EXERCISE: Find every line in the records below that holds the word "result", and copy it out.

Dataset items:
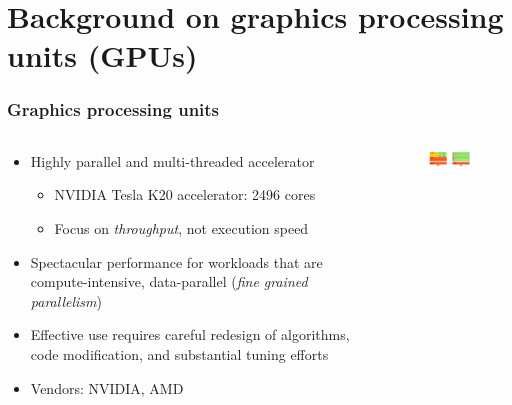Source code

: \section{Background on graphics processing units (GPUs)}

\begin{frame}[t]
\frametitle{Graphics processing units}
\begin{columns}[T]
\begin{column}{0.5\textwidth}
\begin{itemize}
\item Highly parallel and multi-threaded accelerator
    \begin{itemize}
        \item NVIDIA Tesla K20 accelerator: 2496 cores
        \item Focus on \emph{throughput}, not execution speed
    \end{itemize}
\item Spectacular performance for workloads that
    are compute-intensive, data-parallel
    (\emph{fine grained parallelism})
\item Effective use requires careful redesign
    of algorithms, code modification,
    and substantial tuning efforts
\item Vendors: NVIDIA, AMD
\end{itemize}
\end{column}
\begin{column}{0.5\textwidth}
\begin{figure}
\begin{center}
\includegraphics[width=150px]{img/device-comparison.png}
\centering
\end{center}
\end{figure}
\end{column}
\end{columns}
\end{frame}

* * *

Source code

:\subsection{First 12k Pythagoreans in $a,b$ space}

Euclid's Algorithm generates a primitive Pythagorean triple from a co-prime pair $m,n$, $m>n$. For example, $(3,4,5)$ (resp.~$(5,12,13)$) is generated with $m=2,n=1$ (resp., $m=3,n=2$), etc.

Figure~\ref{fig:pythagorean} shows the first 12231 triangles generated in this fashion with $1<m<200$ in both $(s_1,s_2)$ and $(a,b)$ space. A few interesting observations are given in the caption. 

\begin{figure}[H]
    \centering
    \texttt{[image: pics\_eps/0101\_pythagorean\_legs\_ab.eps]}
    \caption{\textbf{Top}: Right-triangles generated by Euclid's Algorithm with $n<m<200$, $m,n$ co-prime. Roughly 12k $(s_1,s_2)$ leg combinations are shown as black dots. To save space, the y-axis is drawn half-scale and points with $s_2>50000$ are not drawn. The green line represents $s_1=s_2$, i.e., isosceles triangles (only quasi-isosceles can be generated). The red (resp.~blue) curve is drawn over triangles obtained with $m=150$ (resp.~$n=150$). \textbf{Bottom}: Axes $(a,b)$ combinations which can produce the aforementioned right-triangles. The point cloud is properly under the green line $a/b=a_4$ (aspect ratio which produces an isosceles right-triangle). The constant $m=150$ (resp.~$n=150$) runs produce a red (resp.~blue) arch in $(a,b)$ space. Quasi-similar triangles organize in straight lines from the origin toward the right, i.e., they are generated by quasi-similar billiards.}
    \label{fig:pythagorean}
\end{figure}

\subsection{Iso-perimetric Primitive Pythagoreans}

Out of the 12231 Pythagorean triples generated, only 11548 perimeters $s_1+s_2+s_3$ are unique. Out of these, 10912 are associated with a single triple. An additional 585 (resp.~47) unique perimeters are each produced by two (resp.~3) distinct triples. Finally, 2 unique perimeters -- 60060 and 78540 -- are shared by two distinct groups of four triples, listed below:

---

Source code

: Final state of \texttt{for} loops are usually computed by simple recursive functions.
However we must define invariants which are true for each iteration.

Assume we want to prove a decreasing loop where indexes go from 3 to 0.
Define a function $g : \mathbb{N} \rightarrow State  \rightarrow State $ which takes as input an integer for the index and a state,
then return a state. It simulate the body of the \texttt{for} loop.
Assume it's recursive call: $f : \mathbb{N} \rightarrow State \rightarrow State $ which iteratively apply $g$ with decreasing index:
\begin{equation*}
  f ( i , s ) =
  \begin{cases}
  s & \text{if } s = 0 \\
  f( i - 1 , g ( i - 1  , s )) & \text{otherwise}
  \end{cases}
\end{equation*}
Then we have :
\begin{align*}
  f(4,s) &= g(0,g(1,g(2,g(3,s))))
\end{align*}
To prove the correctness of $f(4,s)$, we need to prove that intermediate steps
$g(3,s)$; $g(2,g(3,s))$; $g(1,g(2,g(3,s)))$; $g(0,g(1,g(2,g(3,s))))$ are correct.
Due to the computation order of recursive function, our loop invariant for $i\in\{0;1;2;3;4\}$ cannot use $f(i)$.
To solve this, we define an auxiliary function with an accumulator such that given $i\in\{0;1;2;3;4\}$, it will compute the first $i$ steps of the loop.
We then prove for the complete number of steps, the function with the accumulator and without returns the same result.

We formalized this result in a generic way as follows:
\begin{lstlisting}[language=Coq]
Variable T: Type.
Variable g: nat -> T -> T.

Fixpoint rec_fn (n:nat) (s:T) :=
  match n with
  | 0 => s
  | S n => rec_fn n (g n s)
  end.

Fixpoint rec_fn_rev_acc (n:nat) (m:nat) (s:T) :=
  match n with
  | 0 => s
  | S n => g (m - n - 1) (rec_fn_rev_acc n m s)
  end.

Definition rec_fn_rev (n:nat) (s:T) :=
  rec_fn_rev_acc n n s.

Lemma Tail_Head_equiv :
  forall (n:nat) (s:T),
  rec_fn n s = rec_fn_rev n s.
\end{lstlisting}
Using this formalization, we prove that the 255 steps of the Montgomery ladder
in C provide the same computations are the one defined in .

REPLY:
We then prove for the complete number of steps, the function with the accumulator and without returns the same result.
We formalized this result in a generic way as follows:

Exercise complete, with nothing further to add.